[Opening INPUT DATA section]

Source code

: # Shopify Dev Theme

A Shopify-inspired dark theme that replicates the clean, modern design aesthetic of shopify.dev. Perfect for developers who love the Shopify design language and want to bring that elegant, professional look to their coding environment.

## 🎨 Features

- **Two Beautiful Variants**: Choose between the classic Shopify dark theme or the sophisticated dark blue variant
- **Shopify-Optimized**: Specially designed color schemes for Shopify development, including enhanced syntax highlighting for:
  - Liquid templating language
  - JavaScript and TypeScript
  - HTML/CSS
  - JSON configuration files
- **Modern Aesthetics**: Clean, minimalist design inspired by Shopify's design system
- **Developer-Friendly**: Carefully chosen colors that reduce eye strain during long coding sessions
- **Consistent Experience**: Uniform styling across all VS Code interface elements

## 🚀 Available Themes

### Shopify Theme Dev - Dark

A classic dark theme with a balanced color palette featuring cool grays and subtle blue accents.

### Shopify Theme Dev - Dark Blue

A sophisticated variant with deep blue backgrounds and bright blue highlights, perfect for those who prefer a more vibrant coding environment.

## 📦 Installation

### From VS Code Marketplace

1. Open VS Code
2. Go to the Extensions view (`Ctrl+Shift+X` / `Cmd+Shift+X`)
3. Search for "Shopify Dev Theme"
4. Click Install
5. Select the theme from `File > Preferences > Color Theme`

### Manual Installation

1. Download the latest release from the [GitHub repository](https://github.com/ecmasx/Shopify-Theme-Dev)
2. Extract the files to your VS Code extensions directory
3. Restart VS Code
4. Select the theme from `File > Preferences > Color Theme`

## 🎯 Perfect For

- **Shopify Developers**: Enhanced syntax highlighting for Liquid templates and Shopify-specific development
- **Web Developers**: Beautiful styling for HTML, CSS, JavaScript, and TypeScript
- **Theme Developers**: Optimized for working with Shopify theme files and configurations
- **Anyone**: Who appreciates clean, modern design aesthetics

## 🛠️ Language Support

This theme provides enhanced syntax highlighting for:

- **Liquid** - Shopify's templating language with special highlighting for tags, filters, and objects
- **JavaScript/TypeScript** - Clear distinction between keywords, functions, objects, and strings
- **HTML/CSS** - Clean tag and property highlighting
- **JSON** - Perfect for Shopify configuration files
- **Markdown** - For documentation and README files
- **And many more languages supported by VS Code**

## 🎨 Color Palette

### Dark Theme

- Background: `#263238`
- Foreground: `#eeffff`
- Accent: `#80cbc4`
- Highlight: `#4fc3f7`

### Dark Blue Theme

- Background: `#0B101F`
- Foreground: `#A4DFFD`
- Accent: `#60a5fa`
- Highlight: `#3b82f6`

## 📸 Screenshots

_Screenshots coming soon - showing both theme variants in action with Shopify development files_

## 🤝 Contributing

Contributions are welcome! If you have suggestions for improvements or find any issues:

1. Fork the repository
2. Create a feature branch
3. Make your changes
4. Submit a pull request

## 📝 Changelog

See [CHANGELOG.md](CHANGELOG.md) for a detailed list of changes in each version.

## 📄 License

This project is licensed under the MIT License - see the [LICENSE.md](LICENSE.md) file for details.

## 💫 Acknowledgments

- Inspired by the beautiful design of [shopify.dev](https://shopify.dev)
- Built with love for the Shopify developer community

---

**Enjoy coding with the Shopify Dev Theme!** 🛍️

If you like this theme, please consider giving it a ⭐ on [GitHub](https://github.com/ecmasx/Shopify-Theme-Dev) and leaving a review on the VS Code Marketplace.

[Closing INPUT DATA section]

TASK ITEM:
Give the lines of the material above again, exactly, from its first line through the line that contains "## 🎨 Features" and no further.

ANSWER BELOW:
Source code

: # Shopify Dev Theme

A Shopify-inspired dark theme that replicates the clean, modern design aesthetic of shopify.dev. Perfect for developers who love the Shopify design language and want to bring that elegant, professional look to their coding environment.

## 🎨 Features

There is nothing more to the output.